Research output: Contribution to journalArticle

10 Citations (Scopus)

Abstract

We developed quantitative assays to test the hypothesis that the N-DRC is required for integrity of the ciliary axoneme. We examined reactivated motility of demembranated drc cells, commonly termed “reactivated cell models.” ATP-induced reactivation of wild-type cells resulted in the forward swimming of ∼90% of cell models. ATP-induced reactivation failed in a subset of drc cell models, despite forward motility in live drc cells. Dark-field light microscopic observations of drc cell models revealed various degrees of axonemal splaying.
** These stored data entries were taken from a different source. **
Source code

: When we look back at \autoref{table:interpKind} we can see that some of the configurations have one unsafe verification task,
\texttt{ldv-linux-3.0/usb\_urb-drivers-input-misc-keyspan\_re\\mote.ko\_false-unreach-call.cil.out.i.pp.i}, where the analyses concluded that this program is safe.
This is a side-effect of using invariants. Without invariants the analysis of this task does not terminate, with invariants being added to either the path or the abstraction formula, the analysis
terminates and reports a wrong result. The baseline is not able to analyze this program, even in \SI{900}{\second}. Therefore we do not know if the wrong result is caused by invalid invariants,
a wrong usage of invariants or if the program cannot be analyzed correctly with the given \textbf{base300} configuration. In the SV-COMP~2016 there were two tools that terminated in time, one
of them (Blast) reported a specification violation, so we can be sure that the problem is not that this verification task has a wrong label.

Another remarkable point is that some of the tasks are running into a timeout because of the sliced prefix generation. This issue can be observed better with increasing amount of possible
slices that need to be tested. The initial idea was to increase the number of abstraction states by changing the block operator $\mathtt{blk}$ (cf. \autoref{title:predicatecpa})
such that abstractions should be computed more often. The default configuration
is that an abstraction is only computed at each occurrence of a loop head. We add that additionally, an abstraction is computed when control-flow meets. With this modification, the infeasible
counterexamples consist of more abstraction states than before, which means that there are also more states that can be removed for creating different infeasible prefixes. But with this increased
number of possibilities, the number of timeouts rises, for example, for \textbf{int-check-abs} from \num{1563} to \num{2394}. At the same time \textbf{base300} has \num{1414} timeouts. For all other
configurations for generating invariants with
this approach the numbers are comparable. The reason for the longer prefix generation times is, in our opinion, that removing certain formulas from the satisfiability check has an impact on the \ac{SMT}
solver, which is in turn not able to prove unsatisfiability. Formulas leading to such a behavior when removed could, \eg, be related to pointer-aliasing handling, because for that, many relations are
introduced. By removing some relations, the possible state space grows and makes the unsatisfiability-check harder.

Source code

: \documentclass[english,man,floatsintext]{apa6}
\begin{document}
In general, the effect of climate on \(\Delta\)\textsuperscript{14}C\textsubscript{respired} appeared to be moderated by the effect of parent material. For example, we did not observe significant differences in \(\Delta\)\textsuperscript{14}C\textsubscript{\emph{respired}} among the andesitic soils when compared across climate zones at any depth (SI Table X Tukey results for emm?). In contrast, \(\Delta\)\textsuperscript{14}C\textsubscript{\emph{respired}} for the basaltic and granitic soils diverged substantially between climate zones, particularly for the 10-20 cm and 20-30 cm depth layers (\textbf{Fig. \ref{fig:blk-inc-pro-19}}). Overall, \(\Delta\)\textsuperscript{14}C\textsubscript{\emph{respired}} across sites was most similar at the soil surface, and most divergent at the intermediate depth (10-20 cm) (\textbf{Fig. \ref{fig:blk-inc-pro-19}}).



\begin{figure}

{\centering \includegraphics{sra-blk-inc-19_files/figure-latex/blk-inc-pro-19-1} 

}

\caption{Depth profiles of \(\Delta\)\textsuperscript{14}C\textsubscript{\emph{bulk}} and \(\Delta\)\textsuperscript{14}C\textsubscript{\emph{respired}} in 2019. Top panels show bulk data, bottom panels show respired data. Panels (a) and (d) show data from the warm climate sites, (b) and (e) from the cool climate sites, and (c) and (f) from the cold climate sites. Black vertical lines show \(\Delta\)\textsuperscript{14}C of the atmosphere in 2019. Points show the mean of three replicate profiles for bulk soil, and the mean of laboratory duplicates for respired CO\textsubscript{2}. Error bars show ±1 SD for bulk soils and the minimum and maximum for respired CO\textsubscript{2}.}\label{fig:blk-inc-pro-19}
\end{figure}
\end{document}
In contrast, >98% of axonemes from wild-type reactivated cell models remained intact. The sup-pf4 and drc3 mutants, unlike other drc mutants, retain most of the N-DRC linker that interconnects outer doublet microtubules. Reactivated sup-pf4 and drc3 cell models displayed nearly wild-type levels of forward motility. Thus, the N-DRC linker is required for axonemal integrity. We also examined reactivated motility and axoneme integrity in mutants defective in tubulin polyglutamylation. ATP-induced reactivation resulted in forward swimming of >75% of tpg cell models. Analysis of double mutants defective in tubulin polyglutamylation and different regions of the N-DRC indicate B-tubule polyglutamylation and the distal lobe of the linker region are both important for axonemal integrity and normal N-DRC function.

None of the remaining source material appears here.